Information supplied ::

* * * * * * * * *

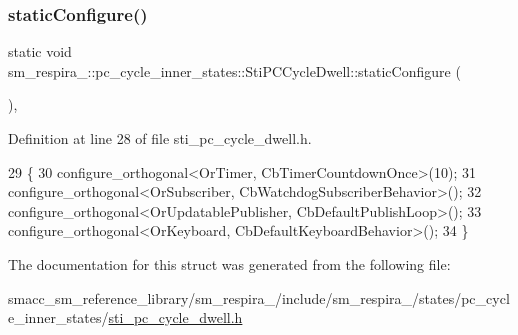 \subsubsection{\texorpdfstring{static\+Configure()}{staticConfigure()}}
{\footnotesize\ttfamily static void sm\+\_\+respira\+\_\+::pc\+\_\+cycle\+\_\+inner\+\_\+states\+::\+Sti\+P\+C\+Cycle\+Dwell\+::static\+Configure (\begin{DoxyParamCaption}{ }\end{DoxyParamCaption})\hspace{0.3cm}{\ttfamily [inline]}, {\ttfamily [static]}}



Definition at line 28 of file sti\+\_\+pc\+\_\+cycle\+\_\+dwell.\+h.


\begin{DoxyCode}
29   \{
30     configure\_orthogonal<OrTimer, CbTimerCountdownOnce>(10);
31     configure\_orthogonal<OrSubscriber, CbWatchdogSubscriberBehavior>();
32     configure\_orthogonal<OrUpdatablePublisher, CbDefaultPublishLoop>();
33     configure\_orthogonal<OrKeyboard, CbDefaultKeyboardBehavior>();
34   \}
\end{DoxyCode}


The documentation for this struct was generated from the following file\+:\begin{DoxyCompactItemize}
\item 
smacc\+\_\+sm\+\_\+reference\+\_\+library/sm\+\_\+respira\+\_/include/sm\+\_\+respira\+\_/states/pc\+\_\+cycle\+\_\+inner\+\_\+states/\hyperlink{sti__pc__cycle__dwell_8h}{sti\+\_\+pc\+\_\+cycle\+\_\+dwell.\+h}\end{DoxyCompactItemize}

* * * * * * * * *

Without including any pictures, copy every line above exactly.

The completed task ::
 \subsubsection{\texorpdfstring{static\+Configure()}{staticConfigure()}}
{\footnotesize\ttfamily static void sm\+\_\+respira\+\_\+::pc\+\_\+cycle\+\_\+inner\+\_\+states\+::\+Sti\+P\+C\+Cycle\+Dwell\+::static\+Configure (\begin{DoxyParamCaption}{ }\end{DoxyParamCaption})\hspace{0.3cm}{\ttfamily [inline]}, {\ttfamily [static]}}



Definition at line 28 of file sti\+\_\+pc\+\_\+cycle\+\_\+dwell.\+h.


\begin{DoxyCode}
29   \{
30     configure\_orthogonal<OrTimer, CbTimerCountdownOnce>(10);
31     configure\_orthogonal<OrSubscriber, CbWatchdogSubscriberBehavior>();
32     configure\_orthogonal<OrUpdatablePublisher, CbDefaultPublishLoop>();
33     configure\_orthogonal<OrKeyboard, CbDefaultKeyboardBehavior>();
34   \}
\end{DoxyCode}


The documentation for this struct was generated from the following file\+:\begin{DoxyCompactItemize}
\item 
smacc\+\_\+sm\+\_\+reference\+\_\+library/sm\+\_\+respira\+\_/include/sm\+\_\+respira\+\_/states/pc\+\_\+cycle\+\_\+inner\+\_\+states/\hyperlink{sti__pc__cycle__dwell_8h}{sti\+\_\+pc\+\_\+cycle\+\_\+dwell.\+h}\end{DoxyCompactItemize}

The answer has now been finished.